*** ENTRIES SUPPLIED
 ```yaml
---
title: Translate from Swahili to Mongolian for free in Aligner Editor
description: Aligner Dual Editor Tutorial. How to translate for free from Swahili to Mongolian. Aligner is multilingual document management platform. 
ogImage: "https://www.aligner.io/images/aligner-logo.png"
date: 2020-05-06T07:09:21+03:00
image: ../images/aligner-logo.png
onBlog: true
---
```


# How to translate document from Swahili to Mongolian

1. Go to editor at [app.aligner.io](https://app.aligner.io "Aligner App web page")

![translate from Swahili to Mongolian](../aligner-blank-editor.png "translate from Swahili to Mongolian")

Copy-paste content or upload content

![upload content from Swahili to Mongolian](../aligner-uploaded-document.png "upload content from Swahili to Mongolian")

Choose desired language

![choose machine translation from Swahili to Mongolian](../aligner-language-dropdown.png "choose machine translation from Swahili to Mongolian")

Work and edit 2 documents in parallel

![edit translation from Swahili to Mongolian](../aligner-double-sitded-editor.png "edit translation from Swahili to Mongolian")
******
PROBLEM REQUIREMENTS - Lines from the top of the entries through the line with "Copy-paste content or upload content" are to be transcribed exactly, and nothing more.

RESPONSE BELOW -
 ```yaml
---
title: Translate from Swahili to Mongolian for free in Aligner Editor
description: Aligner Dual Editor Tutorial. How to translate for free from Swahili to Mongolian. Aligner is multilingual document management platform. 
ogImage: "https://www.aligner.io/images/aligner-logo.png"
date: 2020-05-06T07:09:21+03:00
image: ../images/aligner-logo.png
onBlog: true
---
```


# How to translate document from Swahili to Mongolian

1. Go to editor at [app.aligner.io](https://app.aligner.io "Aligner App web page")

![translate from Swahili to Mongolian](../aligner-blank-editor.png "translate from Swahili to Mongolian")

Copy-paste content or upload content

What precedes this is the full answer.